The global engineering and construction company and power equipment supplier is building a stronger leadership pipeline.
When she was interviewing for the senior vice president of human resources job at Foster Wheeler, Beth Sexton met with the CEO, who asked what must have seemed to him a straightforward question: How would she hold people accountable for the company’s talent initiatives? Sexton gave an unexpected answer: She wouldn’t hold people accountable; as the CEO, he would.
Sexton’s response revealed an important insight she had gained while working in other organizations. HR can create the talent infrastructure and build and implement the talent systems; however, for a talent strategy to be successful, the senior team has to own it. This insight has served Sexton and her colleagues well as they have worked to help Foster Wheeler, the 12,000-employee global engineering and construction company and power equipment supplier, build the leadership pipeline needed to drive profitable growth around the world.

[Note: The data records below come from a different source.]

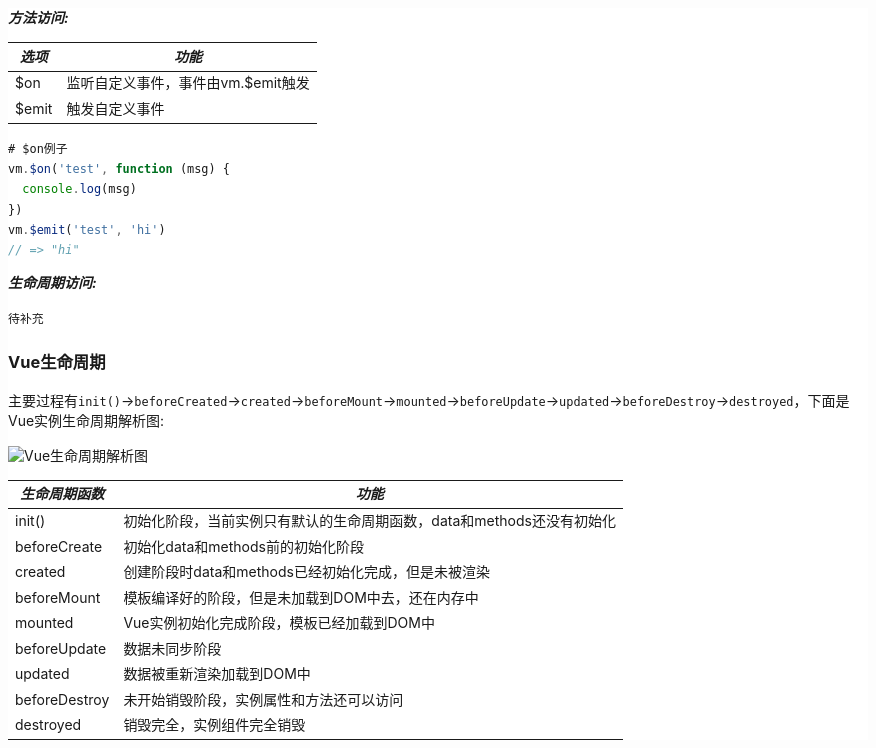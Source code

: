 ***方法访问:***

***选项*** | ***功能***
-|-|
$on | 监听自定义事件，事件由vm.$emit触发
$emit | 触发自定义事件
```js
# $on例子
vm.$on('test', function (msg) {
  console.log(msg)
})
vm.$emit('test', 'hi')
// => "hi"
```

***生命周期访问:***

`待补充`

### Vue生命周期

主要过程有`init()`->`beforeCreated`->`created`->`beforeMount`->`mounted`->`beforeUpdate`->`updated`->`beforeDestroy`->`destroyed`，下面是Vue实例生命周期解析图:

![Vue生命周期解析图](https://hexo-1257711631.cos.ap-nanjing.myqcloud.com/20200226233022.png)

***生命周期函数*** | ***功能***
-|-|
init()| 初始化阶段，当前实例只有默认的生命周期函数，data和methods还没有初始化
beforeCreate | 初始化data和methods前的初始化阶段
created | 创建阶段时data和methods已经初始化完成，但是未被渲染
beforeMount | 模板编译好的阶段，但是未加载到DOM中去，还在内存中
mounted | Vue实例初始化完成阶段，模板已经加载到DOM中
beforeUpdate | 数据未同步阶段
updated | 数据被重新渲染加载到DOM中
beforeDestroy | 未开始销毁阶段，实例属性和方法还可以访问
destroyed | 销毁完全，实例组件完全销毁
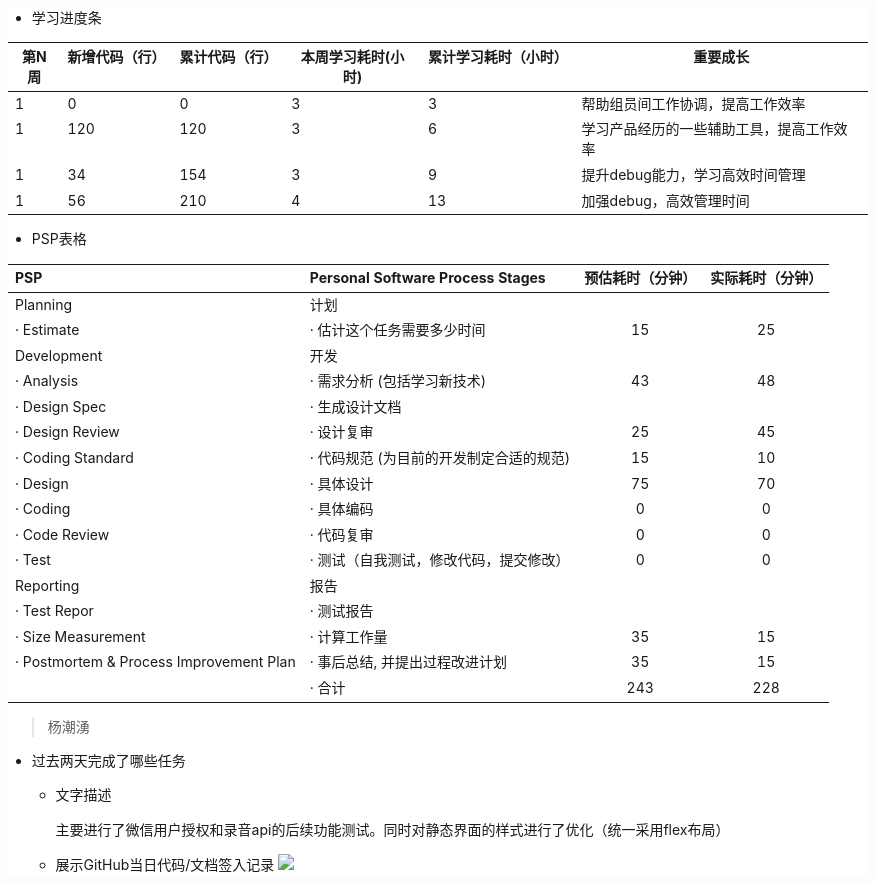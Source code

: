 - 学习进度条

| 第N周 | 新增代码（行） | 累计代码（行） | 本周学习耗时(小时) | 累计学习耗时（小时） | 重要成长                                 |
| ----- | -------------- | -------------- | ------------------ | -------------------- | ---------------------------------------- |
| 1     | 0              | 0              | 3                  | 3                    | 帮助组员间工作协调，提高工作效率         |
| 1     | 120            | 120            | 3                  | 6                    | 学习产品经历的一些辅助工具，提高工作效率 |
| 1     | 34             | 154            | 3                  | 9                    | 提升debug能力，学习高效时间管理          |
| 1     | 56             | 210            | 4                  | 13                   | 加强debug，高效管理时间                  |


- PSP表格

| PSP                                     | Personal Software Process Stages        | 预估耗时（分钟） | 实际耗时（分钟） |
| :-------------------------------------- | :-------------------------------------- | :--------------: | :--------------: |
| Planning                                | 计划                                    |                  |                  |
| · Estimate                              | · 估计这个任务需要多少时间              |        15        |        25        |
| Development                             | 开发                                    |                  |                  |
| · Analysis                              | · 需求分析 (包括学习新技术)             |        43        |        48        |
| · Design Spec                           | · 生成设计文档                          |                  |                  |
| · Design Review                         | · 设计复审                              |        25        |        45        |
| · Coding Standard                       | · 代码规范 (为目前的开发制定合适的规范) |        15        |        10        |
| · Design                                | · 具体设计                              |        75        |        70        |
| · Coding                                | · 具体编码                              |        0         |        0         |
| · Code Review                           | · 代码复审                              |        0         |        0         |
| · Test                                  | · 测试（自我测试，修改代码，提交修改）  |        0         |        0         |
| Reporting                               | 报告                                    |                  |                  |
| · Test Repor                            | · 测试报告                              |                  |                  |
| · Size Measurement                      | · 计算工作量                            |        35        |        15        |
| · Postmortem & Process Improvement Plan | · 事后总结, 并提出过程改进计划          |        35        |        15        |
|                                         | · 合计                                  |       243        |       228        |




> 杨潮湧
- 过去两天完成了哪些任务
   - 文字描述

        主要进行了微信用户授权和录音api的后续功能测试。同时对静态界面的样式进行了优化（统一采用flex布局）
   - 展示GitHub当日代码/文档签入记录
   ![](https://img2020.cnblogs.com/blog/1925168/202111/1925168-20211114201640060-926226760.jpg)
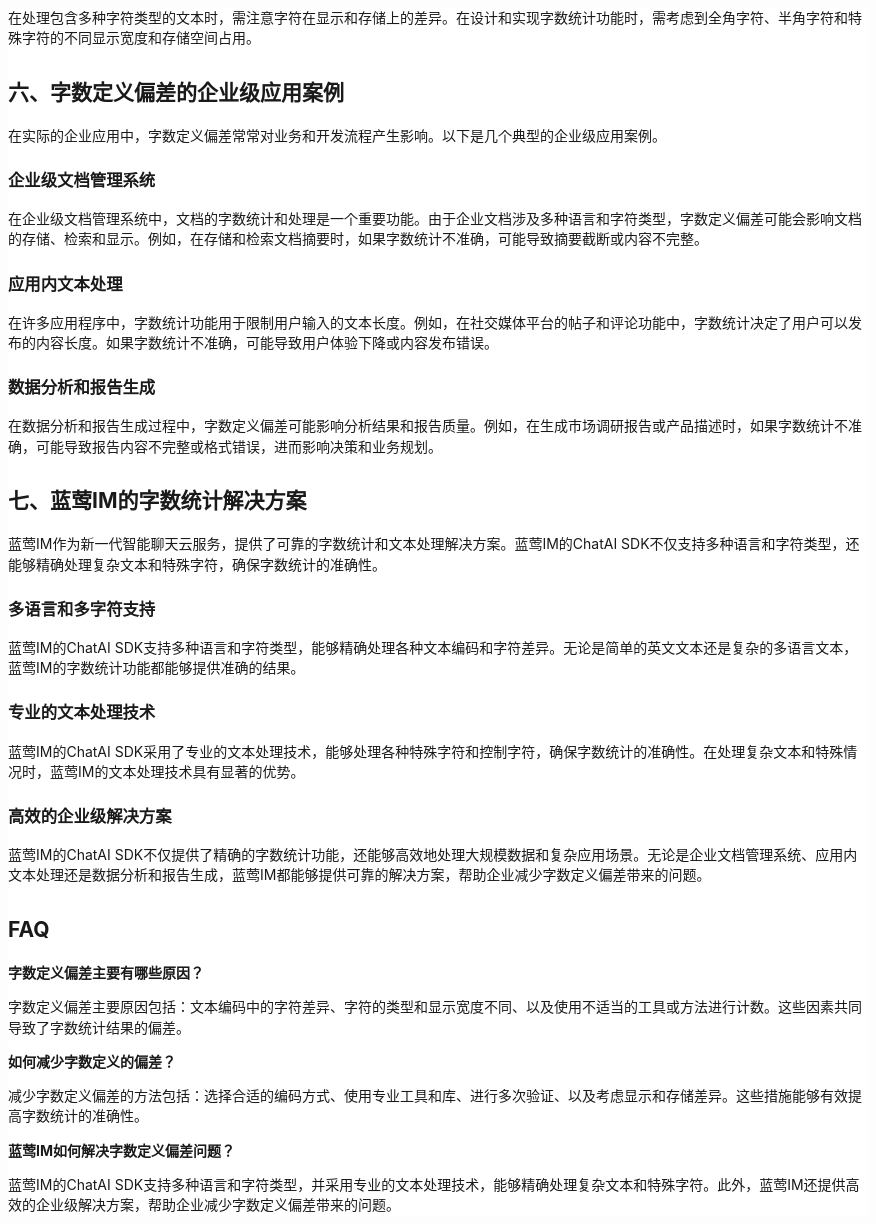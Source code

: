 在处理包含多种字符类型的文本时，需注意字符在显示和存储上的差异。在设计和实现字数统计功能时，需考虑到全角字符、半角字符和特殊字符的不同显示宽度和存储空间占用。

## 六、字数定义偏差的企业级应用案例

在实际的企业应用中，字数定义偏差常常对业务和开发流程产生影响。以下是几个典型的企业级应用案例。

### 企业级文档管理系统

在企业级文档管理系统中，文档的字数统计和处理是一个重要功能。由于企业文档涉及多种语言和字符类型，字数定义偏差可能会影响文档的存储、检索和显示。例如，在存储和检索文档摘要时，如果字数统计不准确，可能导致摘要截断或内容不完整。

### 应用内文本处理

在许多应用程序中，字数统计功能用于限制用户输入的文本长度。例如，在社交媒体平台的帖子和评论功能中，字数统计决定了用户可以发布的内容长度。如果字数统计不准确，可能导致用户体验下降或内容发布错误。

### 数据分析和报告生成

在数据分析和报告生成过程中，字数定义偏差可能影响分析结果和报告质量。例如，在生成市场调研报告或产品描述时，如果字数统计不准确，可能导致报告内容不完整或格式错误，进而影响决策和业务规划。

## 七、蓝莺IM的字数统计解决方案

蓝莺IM作为新一代智能聊天云服务，提供了可靠的字数统计和文本处理解决方案。蓝莺IM的ChatAI SDK不仅支持多种语言和字符类型，还能够精确处理复杂文本和特殊字符，确保字数统计的准确性。

### 多语言和多字符支持

蓝莺IM的ChatAI SDK支持多种语言和字符类型，能够精确处理各种文本编码和字符差异。无论是简单的英文文本还是复杂的多语言文本，蓝莺IM的字数统计功能都能够提供准确的结果。

### 专业的文本处理技术

蓝莺IM的ChatAI SDK采用了专业的文本处理技术，能够处理各种特殊字符和控制字符，确保字数统计的准确性。在处理复杂文本和特殊情况时，蓝莺IM的文本处理技术具有显著的优势。

### 高效的企业级解决方案

蓝莺IM的ChatAI SDK不仅提供了精确的字数统计功能，还能够高效地处理大规模数据和复杂应用场景。无论是企业文档管理系统、应用内文本处理还是数据分析和报告生成，蓝莺IM都能够提供可靠的解决方案，帮助企业减少字数定义偏差带来的问题。

## FAQ

**字数定义偏差主要有哪些原因？**

字数定义偏差主要原因包括：文本编码中的字符差异、字符的类型和显示宽度不同、以及使用不适当的工具或方法进行计数。这些因素共同导致了字数统计结果的偏差。

**如何减少字数定义的偏差？**

减少字数定义偏差的方法包括：选择合适的编码方式、使用专业工具和库、进行多次验证、以及考虑显示和存储差异。这些措施能够有效提高字数统计的准确性。

**蓝莺IM如何解决字数定义偏差问题？**

蓝莺IM的ChatAI SDK支持多种语言和字符类型，并采用专业的文本处理技术，能够精确处理复杂文本和特殊字符。此外，蓝莺IM还提供高效的企业级解决方案，帮助企业减少字数定义偏差带来的问题。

“In everything we’ve done, the major decisions have been made by the line,” says Sexton, who strives to reinforce the strategic importance of talent to the organization. “Our primary role is to design and implement robust HR processes and tools. However, line management needs to be accountable for execution. Our talent management motto is global strategy, local implementation.”
Since passing that interview with the CEO and joining the company in 2008, Sexton has, along with Kathleen Korpita, director, global talent management, and the Foster Wheeler global HR team, helped build the talent infrastructure and systems. They’ve launched an assessment initiative for the organization’s top leaders and an impactful development system for more than 1,500 frontline leaders worldwide.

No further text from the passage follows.